In the data below, one line contains "with requireAll option" and a later one contains "- **T1.2.4: Rate". Print both, with every line between them, exactly and alone.
· · ·
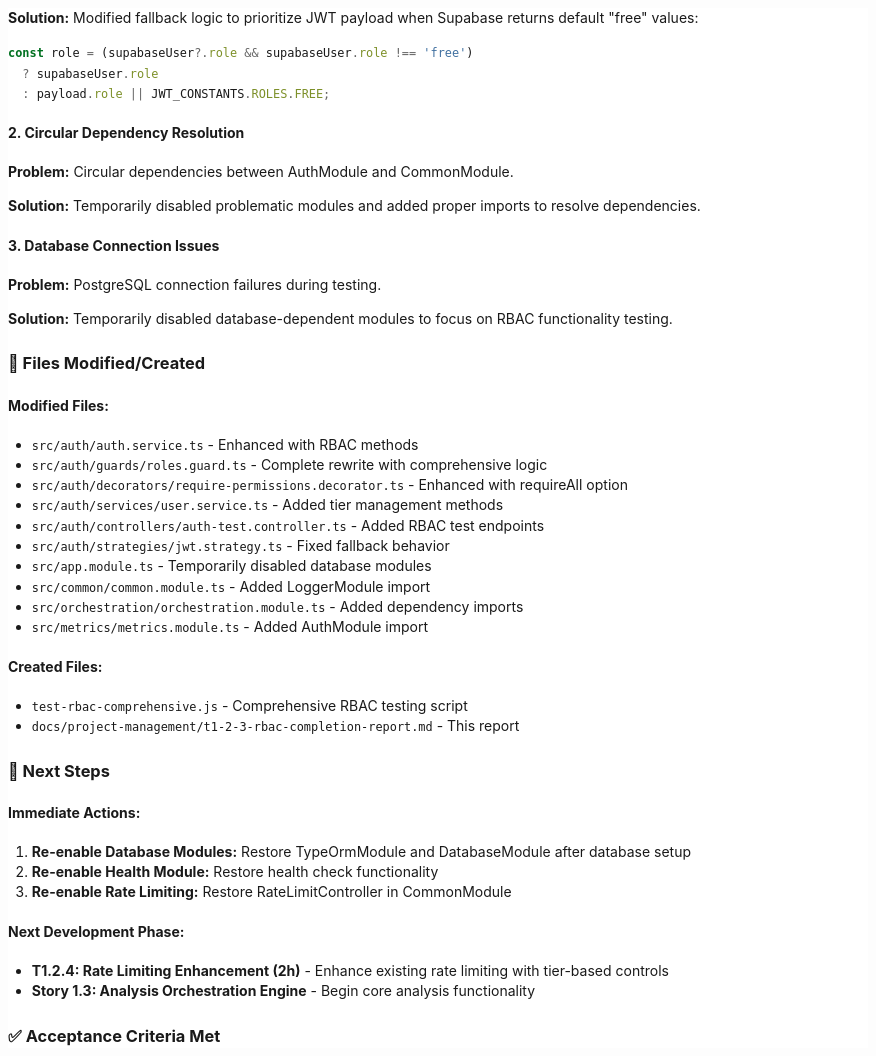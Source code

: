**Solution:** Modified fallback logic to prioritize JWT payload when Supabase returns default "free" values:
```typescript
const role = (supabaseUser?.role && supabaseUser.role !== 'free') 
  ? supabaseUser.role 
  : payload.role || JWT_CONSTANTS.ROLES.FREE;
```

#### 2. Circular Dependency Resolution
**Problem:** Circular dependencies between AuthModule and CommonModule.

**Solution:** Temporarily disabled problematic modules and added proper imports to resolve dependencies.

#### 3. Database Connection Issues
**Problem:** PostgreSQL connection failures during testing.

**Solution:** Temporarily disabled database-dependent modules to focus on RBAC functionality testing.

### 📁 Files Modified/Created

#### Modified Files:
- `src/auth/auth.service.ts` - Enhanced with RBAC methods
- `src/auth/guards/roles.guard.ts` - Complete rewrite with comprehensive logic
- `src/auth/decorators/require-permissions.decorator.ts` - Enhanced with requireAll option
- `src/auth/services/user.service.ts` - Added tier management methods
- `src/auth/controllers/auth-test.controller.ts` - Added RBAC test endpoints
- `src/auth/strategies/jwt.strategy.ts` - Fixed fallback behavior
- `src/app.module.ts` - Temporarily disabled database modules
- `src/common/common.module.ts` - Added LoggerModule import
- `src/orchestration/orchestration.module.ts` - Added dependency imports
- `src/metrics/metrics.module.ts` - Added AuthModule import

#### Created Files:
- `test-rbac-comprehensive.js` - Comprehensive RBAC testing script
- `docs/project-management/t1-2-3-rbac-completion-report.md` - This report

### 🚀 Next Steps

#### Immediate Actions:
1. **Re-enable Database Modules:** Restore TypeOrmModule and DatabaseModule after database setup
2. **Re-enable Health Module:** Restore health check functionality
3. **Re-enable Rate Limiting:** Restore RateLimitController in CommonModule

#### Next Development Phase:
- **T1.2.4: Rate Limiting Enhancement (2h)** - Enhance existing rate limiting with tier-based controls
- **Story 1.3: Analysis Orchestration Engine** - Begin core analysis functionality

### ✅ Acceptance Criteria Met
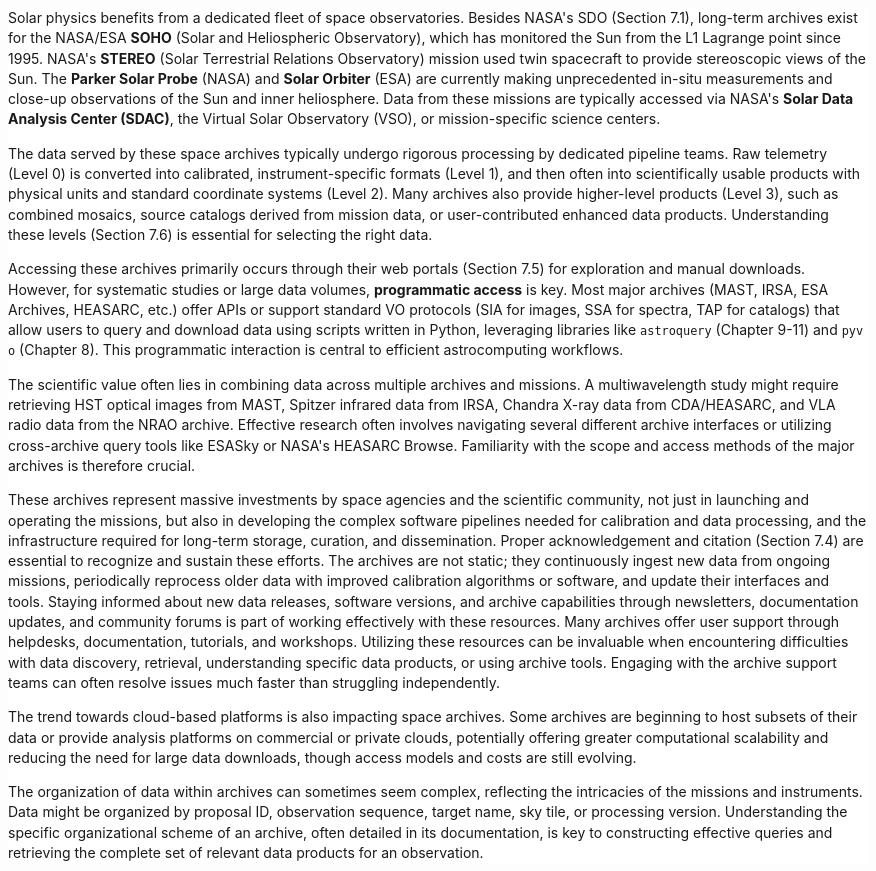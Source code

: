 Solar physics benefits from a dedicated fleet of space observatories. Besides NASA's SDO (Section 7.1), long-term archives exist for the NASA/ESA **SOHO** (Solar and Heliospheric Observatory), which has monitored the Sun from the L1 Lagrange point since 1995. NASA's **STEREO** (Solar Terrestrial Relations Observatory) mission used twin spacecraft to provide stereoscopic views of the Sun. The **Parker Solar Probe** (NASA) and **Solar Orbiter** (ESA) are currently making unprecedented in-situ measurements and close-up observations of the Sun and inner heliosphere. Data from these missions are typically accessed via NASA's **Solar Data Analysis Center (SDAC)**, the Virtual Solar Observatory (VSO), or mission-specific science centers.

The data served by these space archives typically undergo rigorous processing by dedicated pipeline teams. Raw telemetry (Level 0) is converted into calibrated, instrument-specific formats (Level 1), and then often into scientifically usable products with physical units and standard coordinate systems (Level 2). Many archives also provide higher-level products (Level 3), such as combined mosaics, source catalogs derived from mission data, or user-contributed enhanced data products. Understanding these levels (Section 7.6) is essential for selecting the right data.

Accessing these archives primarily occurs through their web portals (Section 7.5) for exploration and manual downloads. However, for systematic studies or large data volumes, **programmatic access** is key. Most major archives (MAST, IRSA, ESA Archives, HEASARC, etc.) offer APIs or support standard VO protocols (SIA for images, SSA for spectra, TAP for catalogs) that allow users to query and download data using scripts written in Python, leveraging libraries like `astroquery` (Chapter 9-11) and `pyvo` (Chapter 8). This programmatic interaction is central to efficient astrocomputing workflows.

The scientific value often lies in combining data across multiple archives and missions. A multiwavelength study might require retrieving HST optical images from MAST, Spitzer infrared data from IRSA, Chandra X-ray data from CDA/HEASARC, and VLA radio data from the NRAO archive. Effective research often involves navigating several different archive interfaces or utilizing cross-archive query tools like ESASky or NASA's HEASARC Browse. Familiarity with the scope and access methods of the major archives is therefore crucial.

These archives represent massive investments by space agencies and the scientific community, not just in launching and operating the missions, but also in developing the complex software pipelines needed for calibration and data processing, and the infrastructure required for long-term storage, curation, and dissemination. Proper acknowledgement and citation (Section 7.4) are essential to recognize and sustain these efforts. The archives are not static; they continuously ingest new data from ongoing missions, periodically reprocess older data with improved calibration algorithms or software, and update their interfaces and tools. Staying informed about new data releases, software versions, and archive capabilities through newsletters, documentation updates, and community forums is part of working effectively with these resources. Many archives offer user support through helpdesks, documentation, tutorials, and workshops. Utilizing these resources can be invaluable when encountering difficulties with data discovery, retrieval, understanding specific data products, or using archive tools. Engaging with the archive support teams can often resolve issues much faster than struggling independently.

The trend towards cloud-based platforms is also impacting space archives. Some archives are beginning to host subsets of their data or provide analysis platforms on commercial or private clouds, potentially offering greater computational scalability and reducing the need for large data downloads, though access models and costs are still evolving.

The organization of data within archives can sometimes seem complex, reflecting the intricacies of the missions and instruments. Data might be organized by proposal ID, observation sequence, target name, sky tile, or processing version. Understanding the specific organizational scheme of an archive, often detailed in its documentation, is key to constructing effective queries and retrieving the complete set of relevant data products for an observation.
· · ·
# Exercise output:
- `src/auth/decorators/require-permissions.decorator.ts` - Enhanced with requireAll option
- `src/auth/services/user.service.ts` - Added tier management methods
- `src/auth/controllers/auth-test.controller.ts` - Added RBAC test endpoints
- `src/auth/strategies/jwt.strategy.ts` - Fixed fallback behavior
- `src/app.module.ts` - Temporarily disabled database modules
- `src/common/common.module.ts` - Added LoggerModule import
- `src/orchestration/orchestration.module.ts` - Added dependency imports
- `src/metrics/metrics.module.ts` - Added AuthModule import

#### Created Files:
- `test-rbac-comprehensive.js` - Comprehensive RBAC testing script
- `docs/project-management/t1-2-3-rbac-completion-report.md` - This report

### 🚀 Next Steps

#### Immediate Actions:
1. **Re-enable Database Modules:** Restore TypeOrmModule and DatabaseModule after database setup
2. **Re-enable Health Module:** Restore health check functionality
3. **Re-enable Rate Limiting:** Restore RateLimitController in CommonModule

#### Next Development Phase:
- **T1.2.4: Rate Limiting Enhancement (2h)** - Enhance existing rate limiting with tier-based controls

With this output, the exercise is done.